**WHAT TO PRODUCE**: Go over the records and copy every line with the string "drwxr".

#### STORED DATA ####

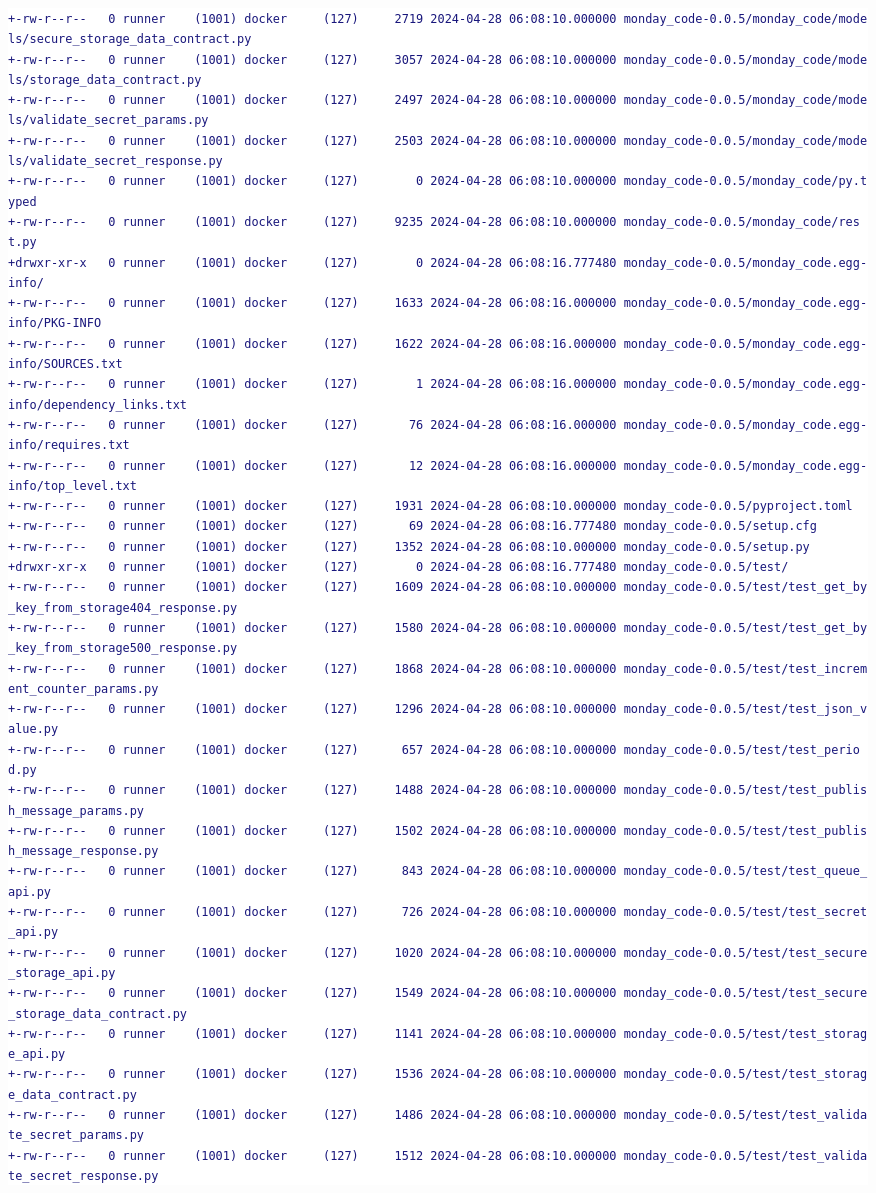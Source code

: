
 ```diff
+-rw-r--r--   0 runner    (1001) docker     (127)     2719 2024-04-28 06:08:10.000000 monday_code-0.0.5/monday_code/models/secure_storage_data_contract.py
+-rw-r--r--   0 runner    (1001) docker     (127)     3057 2024-04-28 06:08:10.000000 monday_code-0.0.5/monday_code/models/storage_data_contract.py
+-rw-r--r--   0 runner    (1001) docker     (127)     2497 2024-04-28 06:08:10.000000 monday_code-0.0.5/monday_code/models/validate_secret_params.py
+-rw-r--r--   0 runner    (1001) docker     (127)     2503 2024-04-28 06:08:10.000000 monday_code-0.0.5/monday_code/models/validate_secret_response.py
+-rw-r--r--   0 runner    (1001) docker     (127)        0 2024-04-28 06:08:10.000000 monday_code-0.0.5/monday_code/py.typed
+-rw-r--r--   0 runner    (1001) docker     (127)     9235 2024-04-28 06:08:10.000000 monday_code-0.0.5/monday_code/rest.py
+drwxr-xr-x   0 runner    (1001) docker     (127)        0 2024-04-28 06:08:16.777480 monday_code-0.0.5/monday_code.egg-info/
+-rw-r--r--   0 runner    (1001) docker     (127)     1633 2024-04-28 06:08:16.000000 monday_code-0.0.5/monday_code.egg-info/PKG-INFO
+-rw-r--r--   0 runner    (1001) docker     (127)     1622 2024-04-28 06:08:16.000000 monday_code-0.0.5/monday_code.egg-info/SOURCES.txt
+-rw-r--r--   0 runner    (1001) docker     (127)        1 2024-04-28 06:08:16.000000 monday_code-0.0.5/monday_code.egg-info/dependency_links.txt
+-rw-r--r--   0 runner    (1001) docker     (127)       76 2024-04-28 06:08:16.000000 monday_code-0.0.5/monday_code.egg-info/requires.txt
+-rw-r--r--   0 runner    (1001) docker     (127)       12 2024-04-28 06:08:16.000000 monday_code-0.0.5/monday_code.egg-info/top_level.txt
+-rw-r--r--   0 runner    (1001) docker     (127)     1931 2024-04-28 06:08:10.000000 monday_code-0.0.5/pyproject.toml
+-rw-r--r--   0 runner    (1001) docker     (127)       69 2024-04-28 06:08:16.777480 monday_code-0.0.5/setup.cfg
+-rw-r--r--   0 runner    (1001) docker     (127)     1352 2024-04-28 06:08:10.000000 monday_code-0.0.5/setup.py
+drwxr-xr-x   0 runner    (1001) docker     (127)        0 2024-04-28 06:08:16.777480 monday_code-0.0.5/test/
+-rw-r--r--   0 runner    (1001) docker     (127)     1609 2024-04-28 06:08:10.000000 monday_code-0.0.5/test/test_get_by_key_from_storage404_response.py
+-rw-r--r--   0 runner    (1001) docker     (127)     1580 2024-04-28 06:08:10.000000 monday_code-0.0.5/test/test_get_by_key_from_storage500_response.py
+-rw-r--r--   0 runner    (1001) docker     (127)     1868 2024-04-28 06:08:10.000000 monday_code-0.0.5/test/test_increment_counter_params.py
+-rw-r--r--   0 runner    (1001) docker     (127)     1296 2024-04-28 06:08:10.000000 monday_code-0.0.5/test/test_json_value.py
+-rw-r--r--   0 runner    (1001) docker     (127)      657 2024-04-28 06:08:10.000000 monday_code-0.0.5/test/test_period.py
+-rw-r--r--   0 runner    (1001) docker     (127)     1488 2024-04-28 06:08:10.000000 monday_code-0.0.5/test/test_publish_message_params.py
+-rw-r--r--   0 runner    (1001) docker     (127)     1502 2024-04-28 06:08:10.000000 monday_code-0.0.5/test/test_publish_message_response.py
+-rw-r--r--   0 runner    (1001) docker     (127)      843 2024-04-28 06:08:10.000000 monday_code-0.0.5/test/test_queue_api.py
+-rw-r--r--   0 runner    (1001) docker     (127)      726 2024-04-28 06:08:10.000000 monday_code-0.0.5/test/test_secret_api.py
+-rw-r--r--   0 runner    (1001) docker     (127)     1020 2024-04-28 06:08:10.000000 monday_code-0.0.5/test/test_secure_storage_api.py
+-rw-r--r--   0 runner    (1001) docker     (127)     1549 2024-04-28 06:08:10.000000 monday_code-0.0.5/test/test_secure_storage_data_contract.py
+-rw-r--r--   0 runner    (1001) docker     (127)     1141 2024-04-28 06:08:10.000000 monday_code-0.0.5/test/test_storage_api.py
+-rw-r--r--   0 runner    (1001) docker     (127)     1536 2024-04-28 06:08:10.000000 monday_code-0.0.5/test/test_storage_data_contract.py
+-rw-r--r--   0 runner    (1001) docker     (127)     1486 2024-04-28 06:08:10.000000 monday_code-0.0.5/test/test_validate_secret_params.py
+-rw-r--r--   0 runner    (1001) docker     (127)     1512 2024-04-28 06:08:10.000000 monday_code-0.0.5/test/test_validate_secret_response.py
```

####

**WRITTEN RESPONSE**:
+drwxr-xr-x   0 runner    (1001) docker     (127)        0 2024-04-28 06:08:16.777480 monday_code-0.0.5/monday_code.egg-info/
+drwxr-xr-x   0 runner    (1001) docker     (127)        0 2024-04-28 06:08:16.777480 monday_code-0.0.5/test/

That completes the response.